January 30, 2013 by kaeserusa
By: Stephen Horne
In municipal and industrial wastewater treatment, there has been a shift from manual to automatic process control in order to increase efficiency and improve effluent quality. An increasingly popular approach includes installing a variable frequency drive (VFD) to constantly adjust the amount of air injected into the process to control dissolved oxygen, NH4, and/or NO3 in the wastewater treatment. This approach works well from a process control standpoint. The additional benefits include: lower power cost and extended service life of the blowers. VFDs offer great flexibility, but they have high purchase costs and there are still many applications in which they can be inefficient.
An alternative to a VFD-only system is adaptive control with system-splitting. Adaptive control analyzes a system and provides accurate up-to-date feedback, while system-splitting combines fixed speed machines and VFD machines within the same operation. In a conventional system, there are three or more identical units, all with variable frequency drives. In an adaptive control system, there are three or more units but only one or two have variable frequency drives. The remaining blowers are fixed speed machines with reduced current starting and auto-dual control (load/unload as well as start/stop). By reducing the number of VFDs needed, initial costs are reduced. Furthermore, adaptive control uses real-time system measurement to match the exact output needed. By system-splitting, the auto-dual control on fixed speed blowers allows those units to be placed on idle where air is passed through at no pressure, then shut off after a specified time period. Having the blowers “off” is more efficient than turning the blowers down with a VFD when less air flow is needed. Adaptive control maximizes the time that the blowers are turned off and matches the capacities of the online blowers to the system demand. In this way, the constant speed blowers are always operating at their best efficiency.

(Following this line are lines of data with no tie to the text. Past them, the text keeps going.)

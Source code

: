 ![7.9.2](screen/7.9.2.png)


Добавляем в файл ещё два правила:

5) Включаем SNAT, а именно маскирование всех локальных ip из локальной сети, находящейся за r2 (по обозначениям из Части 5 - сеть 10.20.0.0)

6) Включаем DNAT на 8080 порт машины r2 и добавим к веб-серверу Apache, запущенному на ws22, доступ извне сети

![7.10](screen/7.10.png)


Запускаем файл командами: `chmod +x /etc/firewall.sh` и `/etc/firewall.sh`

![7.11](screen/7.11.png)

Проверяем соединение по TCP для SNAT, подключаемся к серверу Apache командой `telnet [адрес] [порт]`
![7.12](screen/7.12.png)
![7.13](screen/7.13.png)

Adaptive control systems operating to provide variable flow are considerably more efficient than VFD systems operating at the same pressures. Another consideration is that most wastewater facilities are oversized to compensate for future growth in the community they serve and for “worst case” scenarios. The equipment is usually selected for best efficiency at the specified flow. Because of conservative sizing considerations a wastewater treatment plant may never reach the specified flow and these worst case days often only occur a handful of times per year. That means for the most part, treatment facilities are not operating near their maximum efficiency, leaving adaptive control to be the most efficient option. Since adaptive control uses fixed speed units to carry most of the load and one or two variable speed units to trim the system, performance is more optimal and more reliable. Adaptive control systems have a lower initial cost, lower cost of redundancy, higher reliability and higher system performance. The potential savings from using an adaptive control system can add up, especially considering the expected life cycle of the wastewater treatment system.
Stephen Horne is the US Product Manager for Kaeser’s blower line, and has over 10 years of experience with the design and function of blower systems in wastewater aeration applications.